Problem statement:
Extract every line of the material that holds the string "plugged".

Information given:
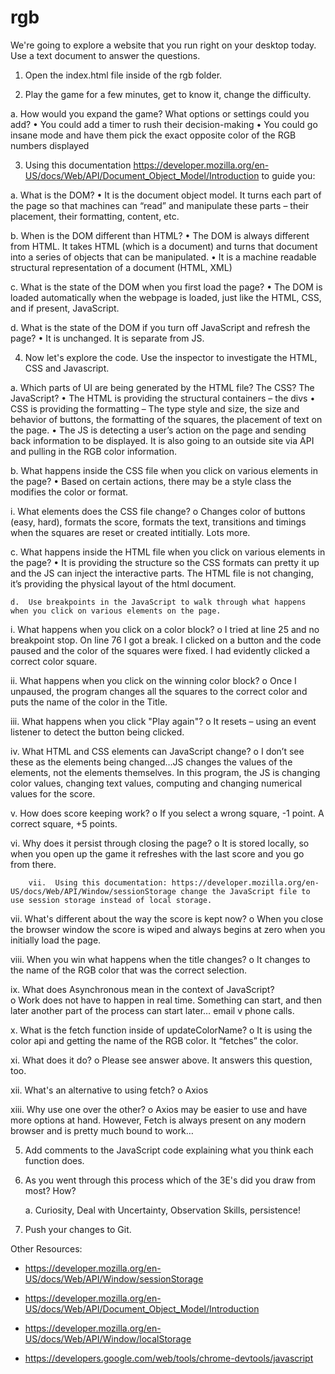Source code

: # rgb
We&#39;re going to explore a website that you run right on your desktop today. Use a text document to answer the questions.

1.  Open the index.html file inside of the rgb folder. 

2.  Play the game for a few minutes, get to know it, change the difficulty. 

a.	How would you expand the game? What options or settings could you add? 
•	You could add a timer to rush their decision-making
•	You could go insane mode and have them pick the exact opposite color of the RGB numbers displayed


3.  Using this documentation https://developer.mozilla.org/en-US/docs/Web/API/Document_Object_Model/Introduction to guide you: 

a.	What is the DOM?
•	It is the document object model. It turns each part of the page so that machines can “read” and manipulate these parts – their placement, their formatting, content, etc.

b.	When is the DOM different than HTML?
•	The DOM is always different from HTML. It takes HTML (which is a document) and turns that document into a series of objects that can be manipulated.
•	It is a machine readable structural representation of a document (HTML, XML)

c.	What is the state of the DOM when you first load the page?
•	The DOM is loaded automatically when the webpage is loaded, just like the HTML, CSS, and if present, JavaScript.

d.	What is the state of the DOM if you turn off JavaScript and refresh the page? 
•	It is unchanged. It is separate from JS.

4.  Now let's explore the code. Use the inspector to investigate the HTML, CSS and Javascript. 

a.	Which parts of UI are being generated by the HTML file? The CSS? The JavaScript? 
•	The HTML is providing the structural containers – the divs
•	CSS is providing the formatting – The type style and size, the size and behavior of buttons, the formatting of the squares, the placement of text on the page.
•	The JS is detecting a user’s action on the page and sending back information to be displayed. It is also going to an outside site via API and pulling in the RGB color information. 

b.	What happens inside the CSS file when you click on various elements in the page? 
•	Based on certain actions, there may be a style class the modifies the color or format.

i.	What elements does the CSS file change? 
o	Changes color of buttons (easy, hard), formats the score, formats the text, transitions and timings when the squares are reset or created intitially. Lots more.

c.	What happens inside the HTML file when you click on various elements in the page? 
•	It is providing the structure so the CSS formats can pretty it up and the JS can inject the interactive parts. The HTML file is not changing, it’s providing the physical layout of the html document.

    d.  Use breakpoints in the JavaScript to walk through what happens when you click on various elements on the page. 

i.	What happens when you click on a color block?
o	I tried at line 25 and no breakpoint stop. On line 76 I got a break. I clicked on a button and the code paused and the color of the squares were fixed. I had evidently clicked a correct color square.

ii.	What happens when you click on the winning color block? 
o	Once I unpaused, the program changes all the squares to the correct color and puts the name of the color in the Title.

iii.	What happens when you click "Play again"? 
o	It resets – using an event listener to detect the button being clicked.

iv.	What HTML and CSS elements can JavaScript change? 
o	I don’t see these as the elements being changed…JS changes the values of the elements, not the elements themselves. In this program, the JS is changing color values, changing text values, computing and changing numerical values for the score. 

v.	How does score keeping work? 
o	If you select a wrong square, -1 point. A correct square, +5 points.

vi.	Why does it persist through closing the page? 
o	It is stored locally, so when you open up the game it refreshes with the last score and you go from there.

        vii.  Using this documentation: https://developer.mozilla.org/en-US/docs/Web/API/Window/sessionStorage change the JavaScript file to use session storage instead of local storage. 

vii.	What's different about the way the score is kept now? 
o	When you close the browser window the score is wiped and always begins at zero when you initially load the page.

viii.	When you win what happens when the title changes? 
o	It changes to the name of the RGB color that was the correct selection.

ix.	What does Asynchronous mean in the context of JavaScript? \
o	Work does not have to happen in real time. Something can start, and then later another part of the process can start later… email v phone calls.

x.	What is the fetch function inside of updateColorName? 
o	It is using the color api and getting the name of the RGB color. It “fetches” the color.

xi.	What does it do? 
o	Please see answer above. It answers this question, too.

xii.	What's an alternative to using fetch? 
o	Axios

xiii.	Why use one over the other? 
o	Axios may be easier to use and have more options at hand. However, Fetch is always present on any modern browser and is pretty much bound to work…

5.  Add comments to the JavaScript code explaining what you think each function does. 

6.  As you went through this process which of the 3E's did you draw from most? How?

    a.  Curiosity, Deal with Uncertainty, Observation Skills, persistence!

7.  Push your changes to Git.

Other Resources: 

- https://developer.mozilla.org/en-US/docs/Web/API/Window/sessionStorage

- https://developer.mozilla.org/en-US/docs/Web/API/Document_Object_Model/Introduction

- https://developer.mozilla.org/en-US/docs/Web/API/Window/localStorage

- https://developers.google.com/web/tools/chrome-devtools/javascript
==
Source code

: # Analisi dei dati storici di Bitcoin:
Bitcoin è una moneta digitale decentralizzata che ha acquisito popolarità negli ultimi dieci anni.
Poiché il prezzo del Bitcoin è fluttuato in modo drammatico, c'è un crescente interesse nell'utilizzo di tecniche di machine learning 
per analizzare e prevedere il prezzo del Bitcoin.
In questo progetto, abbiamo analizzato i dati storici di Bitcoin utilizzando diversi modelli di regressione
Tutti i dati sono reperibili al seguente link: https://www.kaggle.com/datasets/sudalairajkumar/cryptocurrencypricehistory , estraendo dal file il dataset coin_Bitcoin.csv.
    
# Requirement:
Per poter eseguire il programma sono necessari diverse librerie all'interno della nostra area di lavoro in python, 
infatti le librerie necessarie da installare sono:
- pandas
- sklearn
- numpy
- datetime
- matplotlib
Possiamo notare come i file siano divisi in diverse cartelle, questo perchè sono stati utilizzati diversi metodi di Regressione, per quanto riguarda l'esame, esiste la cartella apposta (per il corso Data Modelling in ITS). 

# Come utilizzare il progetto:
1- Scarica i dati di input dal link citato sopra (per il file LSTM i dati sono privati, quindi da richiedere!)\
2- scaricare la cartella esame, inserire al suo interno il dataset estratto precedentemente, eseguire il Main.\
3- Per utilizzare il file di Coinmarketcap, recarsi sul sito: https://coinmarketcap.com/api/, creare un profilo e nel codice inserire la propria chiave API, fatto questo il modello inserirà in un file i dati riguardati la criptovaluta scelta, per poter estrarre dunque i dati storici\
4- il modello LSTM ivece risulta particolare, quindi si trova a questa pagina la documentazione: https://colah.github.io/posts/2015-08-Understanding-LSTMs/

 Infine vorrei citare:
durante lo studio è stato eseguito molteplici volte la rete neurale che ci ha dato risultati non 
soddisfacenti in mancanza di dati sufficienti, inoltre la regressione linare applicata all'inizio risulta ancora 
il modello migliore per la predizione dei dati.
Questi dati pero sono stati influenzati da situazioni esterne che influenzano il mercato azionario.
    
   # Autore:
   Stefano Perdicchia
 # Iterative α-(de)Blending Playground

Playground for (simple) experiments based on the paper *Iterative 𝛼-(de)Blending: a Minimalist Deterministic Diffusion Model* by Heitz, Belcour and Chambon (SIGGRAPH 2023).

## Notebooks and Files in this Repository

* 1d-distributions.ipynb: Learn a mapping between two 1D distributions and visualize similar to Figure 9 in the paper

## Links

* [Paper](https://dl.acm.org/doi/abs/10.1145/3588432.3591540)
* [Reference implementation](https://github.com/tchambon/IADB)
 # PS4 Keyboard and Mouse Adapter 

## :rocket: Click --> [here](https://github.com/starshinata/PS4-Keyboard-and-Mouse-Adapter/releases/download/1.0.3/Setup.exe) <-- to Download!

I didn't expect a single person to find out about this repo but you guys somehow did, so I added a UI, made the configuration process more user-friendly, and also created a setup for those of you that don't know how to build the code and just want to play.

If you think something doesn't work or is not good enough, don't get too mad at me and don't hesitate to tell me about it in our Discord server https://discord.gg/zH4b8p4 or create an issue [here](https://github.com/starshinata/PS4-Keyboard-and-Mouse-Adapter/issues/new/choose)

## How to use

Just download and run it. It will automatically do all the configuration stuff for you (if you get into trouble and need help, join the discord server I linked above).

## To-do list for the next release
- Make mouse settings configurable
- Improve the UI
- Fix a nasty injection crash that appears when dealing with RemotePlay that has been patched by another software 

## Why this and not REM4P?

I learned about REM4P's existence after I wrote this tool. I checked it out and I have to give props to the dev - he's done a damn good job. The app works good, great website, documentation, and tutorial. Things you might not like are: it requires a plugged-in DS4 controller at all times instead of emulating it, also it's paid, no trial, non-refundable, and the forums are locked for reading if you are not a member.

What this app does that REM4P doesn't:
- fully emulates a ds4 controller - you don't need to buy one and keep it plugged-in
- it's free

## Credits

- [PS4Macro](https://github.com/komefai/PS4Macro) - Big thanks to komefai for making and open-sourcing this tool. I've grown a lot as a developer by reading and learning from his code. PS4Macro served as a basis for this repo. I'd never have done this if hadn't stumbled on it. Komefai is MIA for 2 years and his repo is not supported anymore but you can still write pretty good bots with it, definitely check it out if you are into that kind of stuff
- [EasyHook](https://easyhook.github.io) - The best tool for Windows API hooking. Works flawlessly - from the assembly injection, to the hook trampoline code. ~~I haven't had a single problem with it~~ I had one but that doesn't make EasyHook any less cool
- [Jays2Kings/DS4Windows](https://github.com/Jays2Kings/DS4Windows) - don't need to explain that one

Answer to this task:
I learned about REM4P's existence after I wrote this tool. I checked it out and I have to give props to the dev - he's done a damn good job. The app works good, great website, documentation, and tutorial. Things you might not like are: it requires a plugged-in DS4 controller at all times instead of emulating it, also it's paid, no trial, non-refundable, and the forums are locked for reading if you are not a member.
- fully emulates a ds4 controller - you don't need to buy one and keep it plugged-in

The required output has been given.